Advanced in Cooking and Baking
What's Inside — A Guide to Offal
In the first lesson of Module 3, you will learn how to correctly prepare, cook and finish offal dishes.
Hollandaise for Days — Emulsion Sauces
Time to get saucy. This lesson will teach you the skills and tricks needed to be confident and competent in cooking emulsion sauces such as Hollandaise and Béarnaise.
You’re So Sweet — Puddings and Baked Desserts
Lesson 3 is all about dessert. Learn how to confidently bake puddings and desserts such as the delicious sticky toffee pudding and the South African malva pudding.
Sausage Party — Sausages and Cured/Smoked Meats and Pâté Part One
In this lesson, you will learn how to correctly cure a cut of pork/beef as well as smoke it. You will also learn the difference between hot and cold smoking.
Braising Like a Boss!
In this lesson, you will gain the skills and confidence to cook a variety of savoury stews and casseroles, including cassoulet, bourguignon, shanks, osso buco, and curry.
It's Time to Be Serious! — Food Costing
Understand how to calculate food cost, where to save extra money and how to maximise on profits.
Pie Face — Sweet or Savoury Pies, Pastry, and Dumplings
Learn how to bake both savoury and sweet pies including a delicious blueberry pie with delicious homemade pastry. Drool!
Let it Go — Frozen Sweetness
Rounding off Module 3 with a touch of a frost, this lesson will teach you how to make creamy, delicious ice cream and other frozen delights.
Proficient in Cooking and Baking
Moving on to more advanced techniques and recipes, this baking class is all about the soufflé and how to bake one like a pro.
Sausage Party Part Two
If you’ve ever wanted to know how to make your own sausages, this lesson is for you! By the end of Lesson 2, you will be able to make a sausage from scratch.
It's a Classic — Classic Dishes From Around the World
Broaden your knowledge of international cuisines with a bit of food history, and learn the history of some of the world’s famous chefs.
Blast From the Past — The Golden Oldies
Learn how to prepare a variety of old favourites like beef Wellington, roast beef, Yorkshire pudding and apple crumble etc.

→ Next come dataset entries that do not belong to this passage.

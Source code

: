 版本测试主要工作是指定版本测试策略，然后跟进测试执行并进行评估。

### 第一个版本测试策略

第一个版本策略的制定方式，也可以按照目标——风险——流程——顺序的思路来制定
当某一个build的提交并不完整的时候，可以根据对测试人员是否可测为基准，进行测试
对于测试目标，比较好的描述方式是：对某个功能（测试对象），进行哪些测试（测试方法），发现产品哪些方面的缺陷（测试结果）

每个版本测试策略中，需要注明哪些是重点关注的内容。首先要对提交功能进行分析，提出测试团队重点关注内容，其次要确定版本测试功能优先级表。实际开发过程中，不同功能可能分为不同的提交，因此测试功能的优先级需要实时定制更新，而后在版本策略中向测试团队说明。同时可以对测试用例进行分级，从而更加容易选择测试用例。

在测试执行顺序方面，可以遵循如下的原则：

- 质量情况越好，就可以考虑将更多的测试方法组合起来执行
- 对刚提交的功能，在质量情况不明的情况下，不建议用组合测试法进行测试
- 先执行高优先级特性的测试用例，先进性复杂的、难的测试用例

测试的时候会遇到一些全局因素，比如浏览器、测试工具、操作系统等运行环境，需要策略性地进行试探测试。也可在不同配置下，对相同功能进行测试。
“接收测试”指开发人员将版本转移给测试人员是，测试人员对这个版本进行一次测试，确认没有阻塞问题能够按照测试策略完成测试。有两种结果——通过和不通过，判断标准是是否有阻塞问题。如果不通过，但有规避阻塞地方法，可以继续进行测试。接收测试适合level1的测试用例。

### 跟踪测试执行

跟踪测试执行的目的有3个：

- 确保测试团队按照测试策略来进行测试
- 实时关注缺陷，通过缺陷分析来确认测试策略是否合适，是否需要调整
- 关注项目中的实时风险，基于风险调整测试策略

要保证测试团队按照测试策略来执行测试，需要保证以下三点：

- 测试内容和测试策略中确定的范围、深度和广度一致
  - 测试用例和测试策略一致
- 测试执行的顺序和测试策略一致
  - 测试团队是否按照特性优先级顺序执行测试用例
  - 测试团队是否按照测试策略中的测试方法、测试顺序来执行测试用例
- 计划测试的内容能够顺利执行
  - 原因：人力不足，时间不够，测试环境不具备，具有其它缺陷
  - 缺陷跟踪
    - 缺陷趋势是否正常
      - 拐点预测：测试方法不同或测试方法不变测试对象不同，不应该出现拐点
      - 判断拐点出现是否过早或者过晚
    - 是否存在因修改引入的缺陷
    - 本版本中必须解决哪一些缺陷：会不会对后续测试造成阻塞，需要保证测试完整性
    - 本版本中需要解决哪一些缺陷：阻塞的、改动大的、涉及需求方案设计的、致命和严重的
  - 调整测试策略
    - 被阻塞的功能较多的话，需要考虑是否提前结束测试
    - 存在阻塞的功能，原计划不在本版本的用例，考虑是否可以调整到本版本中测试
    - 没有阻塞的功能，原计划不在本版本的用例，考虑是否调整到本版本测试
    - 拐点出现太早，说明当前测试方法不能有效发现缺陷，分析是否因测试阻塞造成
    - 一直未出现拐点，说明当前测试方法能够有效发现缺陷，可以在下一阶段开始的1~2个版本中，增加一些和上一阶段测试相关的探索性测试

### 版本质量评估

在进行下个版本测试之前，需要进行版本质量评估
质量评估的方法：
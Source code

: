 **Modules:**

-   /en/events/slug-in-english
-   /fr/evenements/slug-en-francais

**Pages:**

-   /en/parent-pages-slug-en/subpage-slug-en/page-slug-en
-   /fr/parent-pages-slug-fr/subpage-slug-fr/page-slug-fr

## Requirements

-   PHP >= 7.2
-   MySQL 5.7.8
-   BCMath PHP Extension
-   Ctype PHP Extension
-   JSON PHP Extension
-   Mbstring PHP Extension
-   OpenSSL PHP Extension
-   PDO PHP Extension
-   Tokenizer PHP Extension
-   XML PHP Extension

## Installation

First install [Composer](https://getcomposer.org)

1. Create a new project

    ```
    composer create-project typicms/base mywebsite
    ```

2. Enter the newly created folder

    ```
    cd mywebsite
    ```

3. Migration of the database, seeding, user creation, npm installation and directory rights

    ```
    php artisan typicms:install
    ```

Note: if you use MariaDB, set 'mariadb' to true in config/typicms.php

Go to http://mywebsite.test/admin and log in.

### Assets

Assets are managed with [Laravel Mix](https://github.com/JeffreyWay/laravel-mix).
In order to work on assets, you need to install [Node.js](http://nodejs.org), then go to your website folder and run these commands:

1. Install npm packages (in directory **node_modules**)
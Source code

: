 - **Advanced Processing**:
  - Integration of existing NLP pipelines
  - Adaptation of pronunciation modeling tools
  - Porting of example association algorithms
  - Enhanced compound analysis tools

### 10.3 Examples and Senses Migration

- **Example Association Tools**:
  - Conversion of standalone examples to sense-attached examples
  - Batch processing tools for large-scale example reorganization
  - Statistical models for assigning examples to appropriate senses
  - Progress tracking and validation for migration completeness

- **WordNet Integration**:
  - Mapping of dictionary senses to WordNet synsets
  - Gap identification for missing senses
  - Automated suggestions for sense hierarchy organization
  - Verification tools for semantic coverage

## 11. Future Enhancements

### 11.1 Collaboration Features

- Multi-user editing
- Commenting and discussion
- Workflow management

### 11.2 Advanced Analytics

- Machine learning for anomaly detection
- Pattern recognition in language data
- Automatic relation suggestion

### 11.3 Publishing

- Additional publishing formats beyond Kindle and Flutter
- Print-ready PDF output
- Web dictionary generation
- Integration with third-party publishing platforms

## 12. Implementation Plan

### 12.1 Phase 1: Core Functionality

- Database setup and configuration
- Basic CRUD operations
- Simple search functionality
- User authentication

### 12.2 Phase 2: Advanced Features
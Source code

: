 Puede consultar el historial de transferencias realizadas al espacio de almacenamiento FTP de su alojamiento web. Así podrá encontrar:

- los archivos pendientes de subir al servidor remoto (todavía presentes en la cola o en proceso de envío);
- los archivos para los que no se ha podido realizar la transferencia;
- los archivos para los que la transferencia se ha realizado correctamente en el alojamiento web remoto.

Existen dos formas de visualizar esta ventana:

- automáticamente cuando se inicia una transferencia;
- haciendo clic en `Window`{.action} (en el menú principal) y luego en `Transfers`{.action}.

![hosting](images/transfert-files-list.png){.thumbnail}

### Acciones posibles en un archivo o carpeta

Sweet Baby Meringue — Meringues, Mousses, Parfait
This class will give you an understanding of the role that air plays in helping sugary sweet dishes such as meringue and mousse keep their shape, and how different amounts of air incorporated into these can create different outcomes. By the end of this lesson you will be able to make a pavlova from scratch.
Pickled Silly — Pickling Stuff
This lesson will demonstrate the process of pickling a basic product like an onion or a chilli.
Local is Lekker — A Taste of South Africa
Learn how to make some South African favourites such as bobotie, koeksister, potjiekos and Cape Malay curry.
It’s a Graduation Party
In this final class of the cooking and baking course, you will learn how to plan a 5-course menu, detailing the steps taken to prepare the chosen dishes and the service thereof.